The CSS is the ugly number. 27.9 KB of Tailwind for a popup is a lot of utility classes for not-a-lot of UI. We’ve looked at PurgeCSS tuning and shaved it down from ~60 KB, but the current number reflects a build that keeps variants we actually use (dark mode, hover states, focus-visible). Further shrinkage is possible; it hasn’t been worth the review time yet.

What ships on the options page

The options page is the most feature-dense surface: toggles, keyboard shortcut editor, custom rules, Pro settings, license key input.

FileRawGzipped
options-*.js40.3 KB10.2 KB
custom-rules-*.js (lazy chunk)17.5 KB5.4 KB
constants-*.js (shared)10.1 KB3.1 KB
options-*.css (Tailwind)27.8 KB5.3 KB

The custom-rules editor is code-split — if a user never opens that tab, the 17.5 KB doesn’t load. This kind of per-route splitting is cheap with Vite and worth doing even on a small surface.

What ships as Pro plugins

Each premium site (Instagram, TikTok, Pixiv, LinkedIn, Flickr, eBay, YouTube, etc.) is its own code-split chunk:

PluginRawGzipped
vk.js0.5 KB0.4 KB
steam.js0.8 KB0.4 KB
facebook.js0.9 KB0.5 KB
ebay.js1.4 KB0.7 KB
tiktok.js1.9 KB0.8 KB
flickr.js1.9 KB1.0 KB
pixiv.js2.0 KB0.9 KB
youtube.js2.6 KB1.3 KB
deviantart.js2.7 KB1.3 KB
instagram.js2.7 KB1.3 KB
twitch.js3.0 KB1.4 KB
linkedin.js3.5 KB1.4 KB

A plugin only loads when the user is actually on that site. Instagram’s plugin is ~1.3 KB gzipped; it does nothing on Reddit. Per-site plugins are small because most of the complexity — overlay rendering, keyboard handling, settings — lives in the content script they plug into.

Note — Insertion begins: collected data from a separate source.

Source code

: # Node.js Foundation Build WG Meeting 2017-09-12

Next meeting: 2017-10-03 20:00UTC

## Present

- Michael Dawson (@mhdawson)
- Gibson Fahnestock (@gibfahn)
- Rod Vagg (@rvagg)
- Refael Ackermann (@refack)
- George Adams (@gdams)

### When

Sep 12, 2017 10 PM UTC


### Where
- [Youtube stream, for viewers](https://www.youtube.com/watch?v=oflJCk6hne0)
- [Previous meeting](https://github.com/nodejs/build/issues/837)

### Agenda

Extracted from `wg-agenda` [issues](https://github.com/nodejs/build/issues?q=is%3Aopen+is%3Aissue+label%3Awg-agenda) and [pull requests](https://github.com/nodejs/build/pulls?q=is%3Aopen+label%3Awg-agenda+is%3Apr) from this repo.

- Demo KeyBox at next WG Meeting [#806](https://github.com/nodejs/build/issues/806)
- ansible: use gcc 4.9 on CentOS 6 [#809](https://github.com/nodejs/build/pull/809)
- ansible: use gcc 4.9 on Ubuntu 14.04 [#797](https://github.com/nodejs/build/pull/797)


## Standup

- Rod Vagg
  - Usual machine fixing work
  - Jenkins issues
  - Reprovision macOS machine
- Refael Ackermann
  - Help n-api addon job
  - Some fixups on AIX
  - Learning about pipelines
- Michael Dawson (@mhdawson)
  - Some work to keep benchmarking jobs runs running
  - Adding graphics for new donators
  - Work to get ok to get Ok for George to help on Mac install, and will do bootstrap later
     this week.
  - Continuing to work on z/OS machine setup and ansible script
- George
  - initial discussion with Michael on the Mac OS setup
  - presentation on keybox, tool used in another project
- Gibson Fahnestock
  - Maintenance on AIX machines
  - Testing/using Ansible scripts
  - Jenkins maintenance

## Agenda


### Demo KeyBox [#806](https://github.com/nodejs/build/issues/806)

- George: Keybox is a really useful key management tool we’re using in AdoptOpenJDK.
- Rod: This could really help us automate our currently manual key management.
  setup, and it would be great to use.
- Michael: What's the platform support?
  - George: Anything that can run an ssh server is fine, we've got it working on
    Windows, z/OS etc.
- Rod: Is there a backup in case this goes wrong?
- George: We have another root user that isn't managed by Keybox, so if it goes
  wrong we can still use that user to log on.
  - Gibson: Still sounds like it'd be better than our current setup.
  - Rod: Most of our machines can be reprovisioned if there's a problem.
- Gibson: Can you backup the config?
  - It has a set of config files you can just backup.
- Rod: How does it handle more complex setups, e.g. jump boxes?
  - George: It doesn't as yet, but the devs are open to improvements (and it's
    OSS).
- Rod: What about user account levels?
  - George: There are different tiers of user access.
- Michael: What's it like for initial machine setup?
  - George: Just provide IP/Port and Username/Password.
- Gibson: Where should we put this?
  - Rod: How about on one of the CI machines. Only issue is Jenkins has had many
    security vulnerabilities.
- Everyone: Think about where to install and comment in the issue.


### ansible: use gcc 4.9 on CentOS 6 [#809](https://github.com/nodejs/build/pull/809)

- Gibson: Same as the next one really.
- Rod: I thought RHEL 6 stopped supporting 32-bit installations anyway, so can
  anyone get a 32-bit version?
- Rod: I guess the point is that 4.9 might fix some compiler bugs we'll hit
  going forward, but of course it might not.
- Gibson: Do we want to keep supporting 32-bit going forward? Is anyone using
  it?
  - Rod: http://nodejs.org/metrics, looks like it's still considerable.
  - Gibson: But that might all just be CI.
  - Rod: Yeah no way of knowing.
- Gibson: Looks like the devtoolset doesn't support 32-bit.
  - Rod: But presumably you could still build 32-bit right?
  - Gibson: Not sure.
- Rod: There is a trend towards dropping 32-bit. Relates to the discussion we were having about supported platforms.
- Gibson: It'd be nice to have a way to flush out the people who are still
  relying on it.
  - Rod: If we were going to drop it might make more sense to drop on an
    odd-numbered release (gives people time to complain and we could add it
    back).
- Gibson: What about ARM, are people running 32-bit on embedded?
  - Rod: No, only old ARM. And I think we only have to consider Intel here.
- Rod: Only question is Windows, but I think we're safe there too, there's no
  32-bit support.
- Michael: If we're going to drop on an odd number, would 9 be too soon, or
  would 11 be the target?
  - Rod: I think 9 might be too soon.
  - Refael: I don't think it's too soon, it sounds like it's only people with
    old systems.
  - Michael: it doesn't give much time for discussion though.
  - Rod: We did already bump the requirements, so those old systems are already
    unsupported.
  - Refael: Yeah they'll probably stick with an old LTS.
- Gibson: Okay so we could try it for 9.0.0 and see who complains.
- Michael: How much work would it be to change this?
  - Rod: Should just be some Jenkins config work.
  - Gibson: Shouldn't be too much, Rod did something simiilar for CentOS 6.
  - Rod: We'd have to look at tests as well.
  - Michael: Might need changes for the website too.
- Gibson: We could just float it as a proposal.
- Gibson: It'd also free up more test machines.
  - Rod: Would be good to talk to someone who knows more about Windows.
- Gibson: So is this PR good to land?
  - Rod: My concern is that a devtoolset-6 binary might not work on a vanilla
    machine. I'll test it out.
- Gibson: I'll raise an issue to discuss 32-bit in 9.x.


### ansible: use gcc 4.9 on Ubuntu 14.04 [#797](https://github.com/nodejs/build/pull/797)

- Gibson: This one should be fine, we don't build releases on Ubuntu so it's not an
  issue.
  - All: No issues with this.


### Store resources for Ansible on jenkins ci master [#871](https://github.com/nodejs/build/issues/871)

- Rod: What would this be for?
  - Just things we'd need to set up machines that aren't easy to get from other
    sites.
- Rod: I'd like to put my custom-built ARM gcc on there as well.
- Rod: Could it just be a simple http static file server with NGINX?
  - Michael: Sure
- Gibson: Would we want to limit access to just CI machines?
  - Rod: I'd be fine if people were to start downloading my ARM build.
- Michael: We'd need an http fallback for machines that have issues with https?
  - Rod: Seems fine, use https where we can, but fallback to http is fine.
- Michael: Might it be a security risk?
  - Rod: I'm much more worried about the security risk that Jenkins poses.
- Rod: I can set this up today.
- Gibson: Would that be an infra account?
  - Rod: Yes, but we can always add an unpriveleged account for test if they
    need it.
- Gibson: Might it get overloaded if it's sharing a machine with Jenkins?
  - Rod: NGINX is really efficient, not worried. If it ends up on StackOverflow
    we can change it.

What ships as the service worker

The MV3 service worker is the background coordinator: license validation, message routing, storage events.

FileRawGzipped
service-worker.ts6.4 KB2.6 KB

It’s small because it does small things. No DOM, no rendering, no framework. We wrote earlier about the MV3 trap — part of surviving MV3 is accepting that the service worker has to be a coordinator, not an app.

What ships as images

Everything non-code in the extension is images, and images dominate the on-disk total:

  • ultra-zoom-google-example.gif — 842 KB (welcome page demo)
  • ultra_zoom_screen_1.png through _4.png — 422 KB combined
  • Icons (16/48/128) — 16 KB

The GIF is the biggest single file we ship. It’s only loaded on the welcome page, shown once at install time. Moving it to a streamed video element or hosting it off the extension would save ~840 KB on the download, at the cost of requiring network access at welcome time. We’ve decided the install-time download cost is worth paying for an offline-capable welcome experience. It’s a real tradeoff, not an oversight.

The totals, honestly

If you install Ultra Zoom today, you download about 1.6 MB. Of that:

  • ~860 KB is images (dominated by the welcome GIF)
  • 188 KB is JavaScript across 24 files
  • 55 KB is CSS
  • The rest is manifest, icons, and HTML shells

If you use the extension (open a tab with a supported site), the code that actually runs is:

  • 20.6 KB gzipped of content script + CSS, always
  • ~18 KB gzipped of popup, once per toolbar click (cached after)
  • ~18 KB gzipped of options, only if you open settings
  • ~1 KB gzipped of per-site plugin, only on that site

That’s the budget. It’s not zero — we ship a UI framework (Preact) and a utility CSS system (Tailwind) — but the per-page cost is bounded, the per-site cost is pay-as-you-go, and nothing in the hot path imports a framework.

How we keep it honest

Three habits:

Build output is in version control conversations, not just artifacts. Every PR that touches UI gets its bundle size noted in the description. Bundle growth without a feature to justify it is a review comment.

Code-split by surface, not by component. The popup, options, welcome, and service worker are separate entry points. Per-site plugins are their own chunks. This isn’t about optimizing for one user — it’s about making sure a change to the options page doesn’t bloat what ships on every tab.

Images are treated like code. The welcome GIF has a size budget. If we add a second demo image, something else has to shrink or move off-device. Images are easy to forget about and the single biggest lever in the total.

There is nothing clever here. We measure what we ship, we split by what loads when, and we push back on growth. For an extension that lives on every page, that’s the whole job.